Transcribe the stretch of entries below from the line with "- Light and dark mode support" through the line with "- Proper connection pooling with DIRECT_URL", exactly and with both ends included; leave out all other lines.
"""
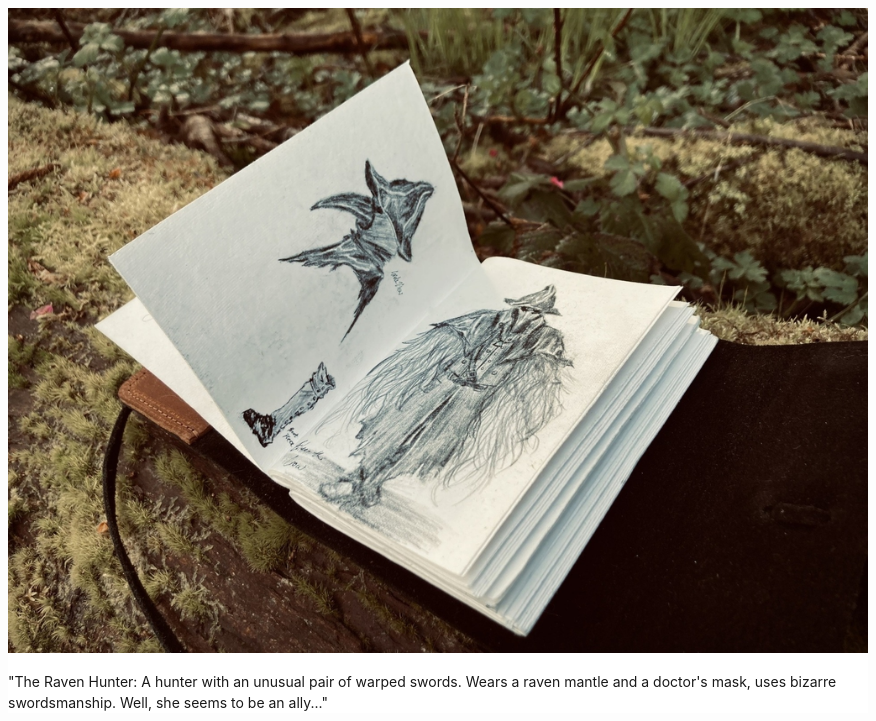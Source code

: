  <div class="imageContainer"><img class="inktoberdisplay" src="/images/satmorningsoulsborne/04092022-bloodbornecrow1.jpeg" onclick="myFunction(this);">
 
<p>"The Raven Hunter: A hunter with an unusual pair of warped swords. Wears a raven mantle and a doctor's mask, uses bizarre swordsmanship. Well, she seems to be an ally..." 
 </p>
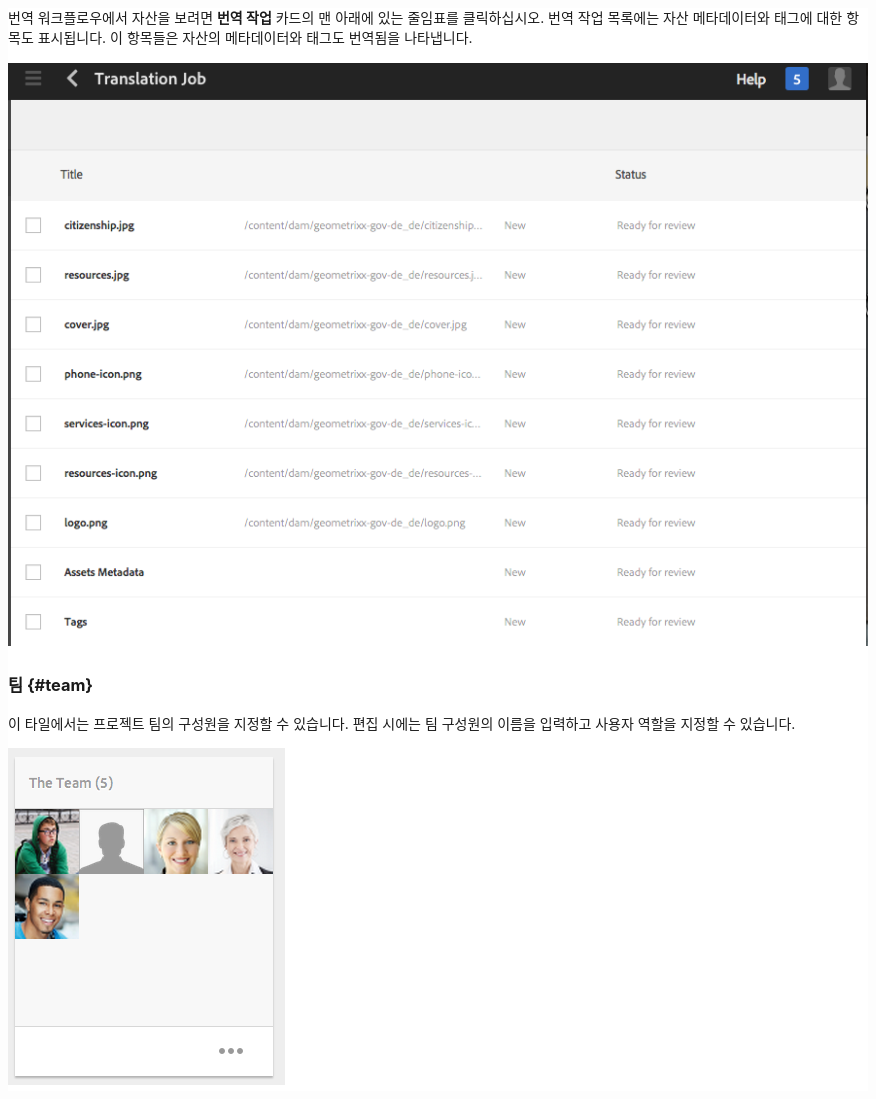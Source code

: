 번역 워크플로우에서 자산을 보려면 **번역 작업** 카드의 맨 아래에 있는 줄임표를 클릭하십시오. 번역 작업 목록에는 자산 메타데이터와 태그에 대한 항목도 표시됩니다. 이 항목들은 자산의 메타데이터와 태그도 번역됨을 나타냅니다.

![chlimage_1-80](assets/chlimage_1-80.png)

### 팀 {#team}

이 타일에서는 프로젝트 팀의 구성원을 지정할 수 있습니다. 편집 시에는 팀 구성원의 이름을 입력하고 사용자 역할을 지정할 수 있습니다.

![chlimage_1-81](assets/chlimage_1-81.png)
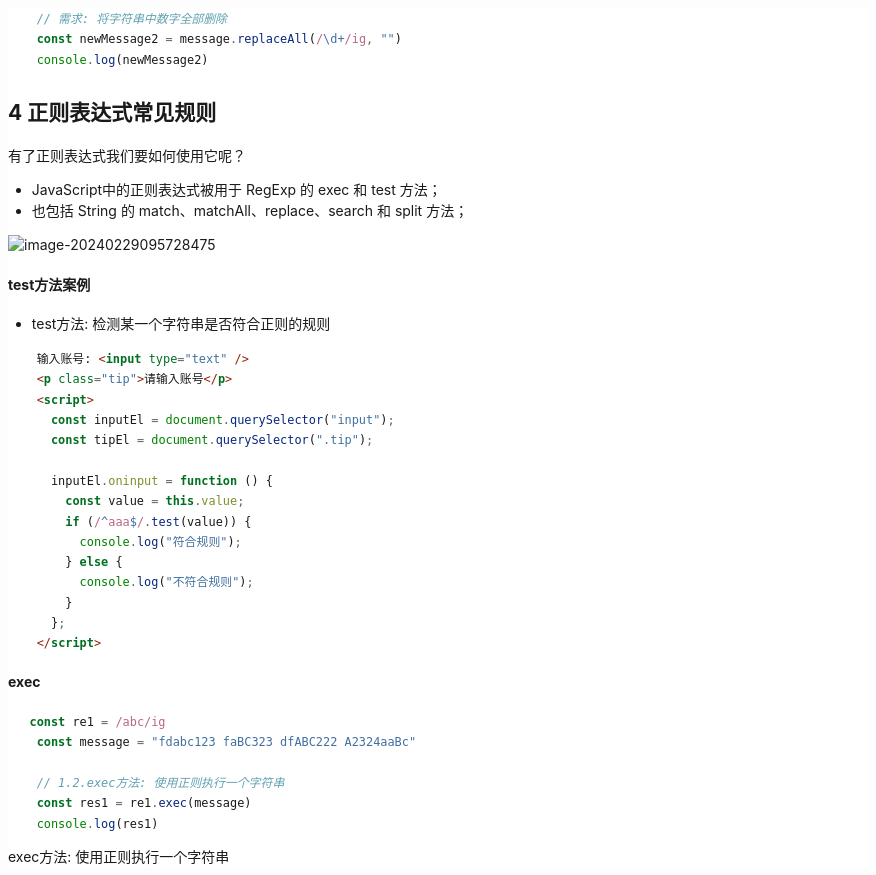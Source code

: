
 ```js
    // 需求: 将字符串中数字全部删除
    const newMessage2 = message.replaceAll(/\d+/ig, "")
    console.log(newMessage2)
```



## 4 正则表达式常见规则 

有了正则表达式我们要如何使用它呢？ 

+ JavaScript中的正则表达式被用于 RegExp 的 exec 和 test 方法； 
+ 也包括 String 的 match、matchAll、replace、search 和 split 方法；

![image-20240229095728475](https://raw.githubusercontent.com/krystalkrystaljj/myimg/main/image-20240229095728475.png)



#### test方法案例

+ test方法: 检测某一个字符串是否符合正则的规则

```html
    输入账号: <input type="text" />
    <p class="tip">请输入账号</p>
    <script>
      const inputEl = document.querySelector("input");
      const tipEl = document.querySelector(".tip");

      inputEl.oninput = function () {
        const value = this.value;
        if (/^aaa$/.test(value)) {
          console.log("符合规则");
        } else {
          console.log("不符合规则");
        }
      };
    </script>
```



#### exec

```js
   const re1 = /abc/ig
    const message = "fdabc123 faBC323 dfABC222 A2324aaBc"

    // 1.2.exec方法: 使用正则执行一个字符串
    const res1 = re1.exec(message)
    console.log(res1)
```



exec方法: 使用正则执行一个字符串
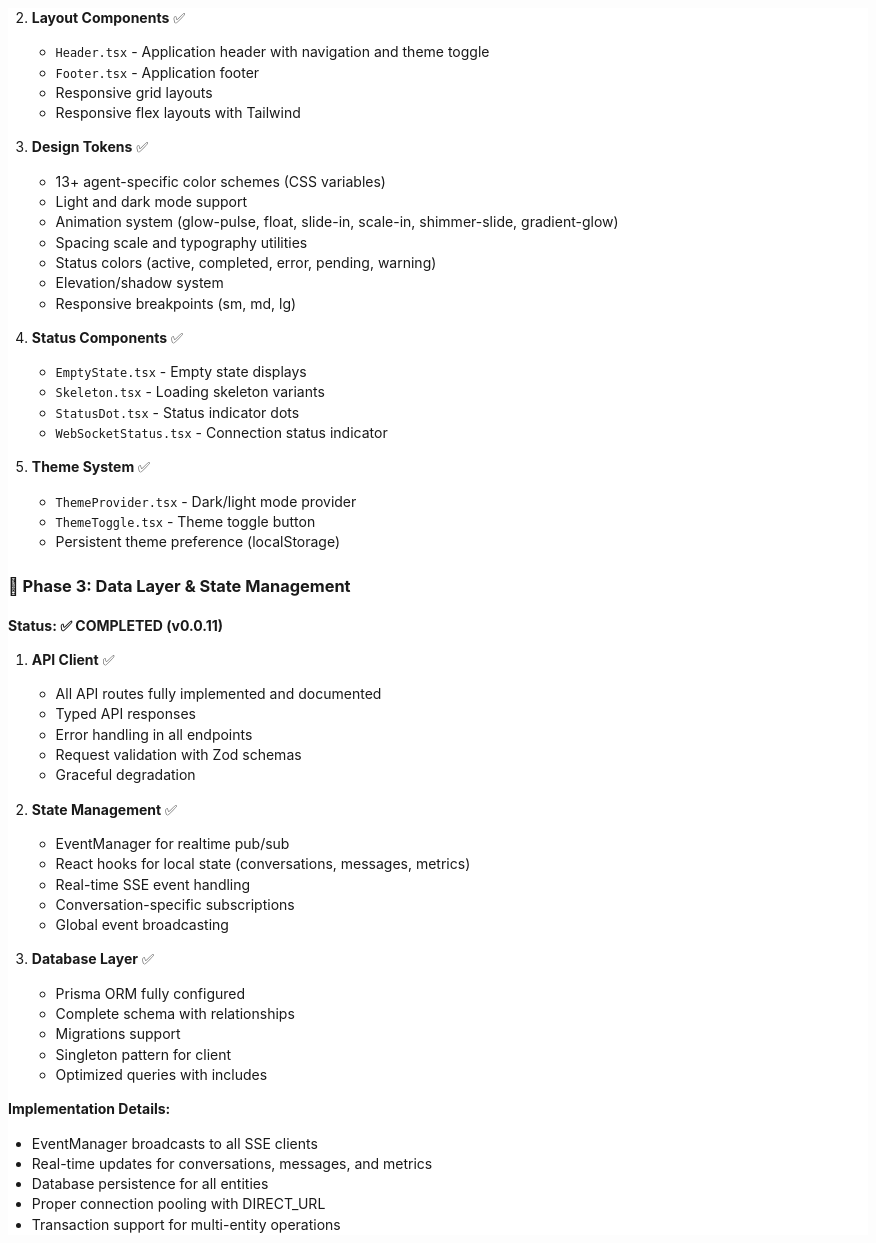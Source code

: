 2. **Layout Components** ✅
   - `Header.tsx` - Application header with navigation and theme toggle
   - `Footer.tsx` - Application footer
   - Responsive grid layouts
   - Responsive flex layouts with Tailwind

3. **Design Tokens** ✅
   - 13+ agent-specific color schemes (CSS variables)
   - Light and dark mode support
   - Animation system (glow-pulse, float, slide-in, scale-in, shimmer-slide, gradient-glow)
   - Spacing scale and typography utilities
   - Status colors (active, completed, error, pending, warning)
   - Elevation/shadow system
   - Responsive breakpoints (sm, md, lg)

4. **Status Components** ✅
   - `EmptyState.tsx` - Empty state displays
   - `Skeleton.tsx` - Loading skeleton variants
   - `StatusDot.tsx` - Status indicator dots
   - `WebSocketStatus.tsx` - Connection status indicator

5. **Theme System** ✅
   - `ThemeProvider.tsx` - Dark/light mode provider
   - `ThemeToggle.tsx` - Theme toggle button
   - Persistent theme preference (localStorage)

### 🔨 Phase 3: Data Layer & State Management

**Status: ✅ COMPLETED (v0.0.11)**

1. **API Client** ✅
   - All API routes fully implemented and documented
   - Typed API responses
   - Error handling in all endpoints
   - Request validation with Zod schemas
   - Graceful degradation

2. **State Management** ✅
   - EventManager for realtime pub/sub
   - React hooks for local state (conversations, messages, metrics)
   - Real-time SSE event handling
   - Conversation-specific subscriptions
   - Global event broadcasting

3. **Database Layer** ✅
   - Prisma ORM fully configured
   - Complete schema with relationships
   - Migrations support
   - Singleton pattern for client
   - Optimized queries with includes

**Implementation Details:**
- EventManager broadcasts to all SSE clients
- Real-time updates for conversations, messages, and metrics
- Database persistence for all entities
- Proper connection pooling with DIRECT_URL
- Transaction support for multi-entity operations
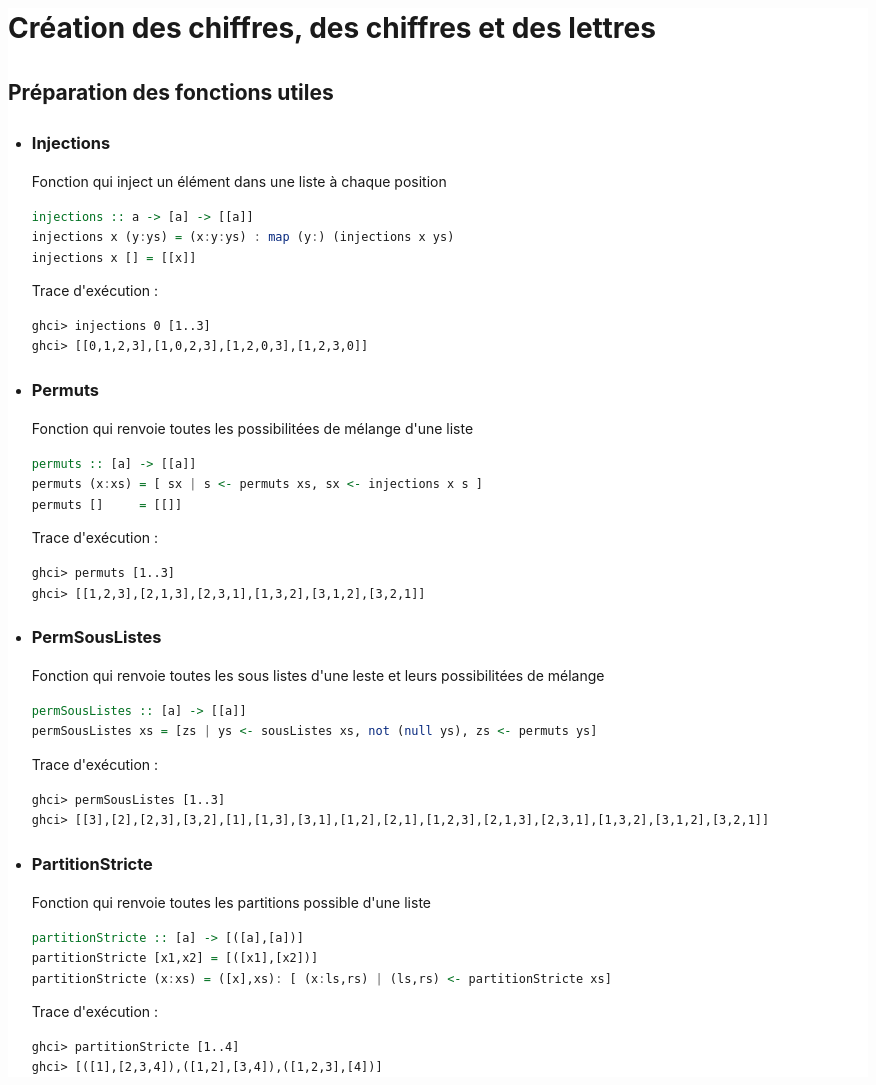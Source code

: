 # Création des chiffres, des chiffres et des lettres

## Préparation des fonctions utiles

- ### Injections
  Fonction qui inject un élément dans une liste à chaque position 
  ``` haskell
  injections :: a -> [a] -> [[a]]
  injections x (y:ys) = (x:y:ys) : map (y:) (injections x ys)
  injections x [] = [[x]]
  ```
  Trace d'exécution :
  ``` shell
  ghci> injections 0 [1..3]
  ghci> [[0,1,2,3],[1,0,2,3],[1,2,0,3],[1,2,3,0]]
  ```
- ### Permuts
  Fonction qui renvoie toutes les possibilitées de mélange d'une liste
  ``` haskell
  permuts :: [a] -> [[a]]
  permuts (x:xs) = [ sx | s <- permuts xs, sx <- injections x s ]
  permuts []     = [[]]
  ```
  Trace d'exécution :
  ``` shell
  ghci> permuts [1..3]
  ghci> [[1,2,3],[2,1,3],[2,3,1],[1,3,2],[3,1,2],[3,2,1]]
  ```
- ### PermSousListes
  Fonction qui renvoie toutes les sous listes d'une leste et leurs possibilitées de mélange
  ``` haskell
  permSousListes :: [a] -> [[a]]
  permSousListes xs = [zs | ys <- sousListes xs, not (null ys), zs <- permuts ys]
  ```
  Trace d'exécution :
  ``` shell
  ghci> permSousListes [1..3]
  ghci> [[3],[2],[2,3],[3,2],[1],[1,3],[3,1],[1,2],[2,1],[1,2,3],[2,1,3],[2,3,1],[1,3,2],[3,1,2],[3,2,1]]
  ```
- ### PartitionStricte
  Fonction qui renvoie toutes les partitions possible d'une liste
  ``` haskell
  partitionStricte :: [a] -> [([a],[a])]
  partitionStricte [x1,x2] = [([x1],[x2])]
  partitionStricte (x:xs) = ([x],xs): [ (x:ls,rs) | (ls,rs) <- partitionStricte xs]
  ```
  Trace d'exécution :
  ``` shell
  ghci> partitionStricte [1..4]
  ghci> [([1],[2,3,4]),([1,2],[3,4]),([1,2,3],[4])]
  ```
"""
__WRITTEN SOLUTION__:
   - Light and dark mode support
   - Animation system (glow-pulse, float, slide-in, scale-in, shimmer-slide, gradient-glow)
   - Spacing scale and typography utilities
   - Status colors (active, completed, error, pending, warning)
   - Elevation/shadow system
   - Responsive breakpoints (sm, md, lg)

4. **Status Components** ✅
   - `EmptyState.tsx` - Empty state displays
   - `Skeleton.tsx` - Loading skeleton variants
   - `StatusDot.tsx` - Status indicator dots
   - `WebSocketStatus.tsx` - Connection status indicator

5. **Theme System** ✅
   - `ThemeProvider.tsx` - Dark/light mode provider
   - `ThemeToggle.tsx` - Theme toggle button
   - Persistent theme preference (localStorage)

### 🔨 Phase 3: Data Layer & State Management

**Status: ✅ COMPLETED (v0.0.11)**

1. **API Client** ✅
   - All API routes fully implemented and documented
   - Typed API responses
   - Error handling in all endpoints
   - Request validation with Zod schemas
   - Graceful degradation

2. **State Management** ✅
   - EventManager for realtime pub/sub
   - React hooks for local state (conversations, messages, metrics)
   - Real-time SSE event handling
   - Conversation-specific subscriptions
   - Global event broadcasting

3. **Database Layer** ✅
   - Prisma ORM fully configured
   - Complete schema with relationships
   - Migrations support
   - Singleton pattern for client
   - Optimized queries with includes

**Implementation Details:**
- EventManager broadcasts to all SSE clients
- Real-time updates for conversations, messages, and metrics
- Database persistence for all entities
- Proper connection pooling with DIRECT_URL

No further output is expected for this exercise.